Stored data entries
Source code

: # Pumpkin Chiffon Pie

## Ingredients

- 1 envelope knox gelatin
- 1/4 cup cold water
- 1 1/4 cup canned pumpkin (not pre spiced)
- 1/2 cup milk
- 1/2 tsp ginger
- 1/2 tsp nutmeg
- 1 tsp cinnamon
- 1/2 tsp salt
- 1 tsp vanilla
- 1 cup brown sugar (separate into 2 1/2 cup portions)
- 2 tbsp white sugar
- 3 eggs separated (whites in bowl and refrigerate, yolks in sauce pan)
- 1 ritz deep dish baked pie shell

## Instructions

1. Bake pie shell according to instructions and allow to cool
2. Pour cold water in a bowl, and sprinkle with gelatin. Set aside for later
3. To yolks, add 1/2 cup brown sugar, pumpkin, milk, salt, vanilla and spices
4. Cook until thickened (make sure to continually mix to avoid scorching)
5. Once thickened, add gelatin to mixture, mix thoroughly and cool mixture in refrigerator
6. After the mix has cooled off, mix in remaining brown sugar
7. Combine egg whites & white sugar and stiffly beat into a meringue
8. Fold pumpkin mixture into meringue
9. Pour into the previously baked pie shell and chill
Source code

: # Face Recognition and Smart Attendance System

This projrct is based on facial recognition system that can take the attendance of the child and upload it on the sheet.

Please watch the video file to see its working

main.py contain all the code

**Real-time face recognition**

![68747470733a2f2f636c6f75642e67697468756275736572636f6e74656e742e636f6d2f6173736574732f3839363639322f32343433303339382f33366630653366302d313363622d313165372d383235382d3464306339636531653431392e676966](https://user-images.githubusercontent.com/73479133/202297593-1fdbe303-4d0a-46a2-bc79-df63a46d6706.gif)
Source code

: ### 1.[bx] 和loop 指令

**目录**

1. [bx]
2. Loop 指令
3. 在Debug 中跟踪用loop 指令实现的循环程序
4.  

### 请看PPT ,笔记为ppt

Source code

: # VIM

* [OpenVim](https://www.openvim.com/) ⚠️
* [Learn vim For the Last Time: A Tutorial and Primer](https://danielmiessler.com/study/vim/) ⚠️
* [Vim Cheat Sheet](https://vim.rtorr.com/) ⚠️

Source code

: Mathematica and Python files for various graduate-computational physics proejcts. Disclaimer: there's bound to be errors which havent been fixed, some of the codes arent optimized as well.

THE TASK: In the records above, the line with "- 1 ritz deep dish baked pie shell" marks the start and the line with "2. Pour cold" marks the end; copy that stretch exactly, both lines included, and nothing else.

TASK ANSWER:
- 1 ritz deep dish baked pie shell

## Instructions

1. Bake pie shell according to instructions and allow to cool
2. Pour cold water in a bowl, and sprinkle with gelatin. Set aside for later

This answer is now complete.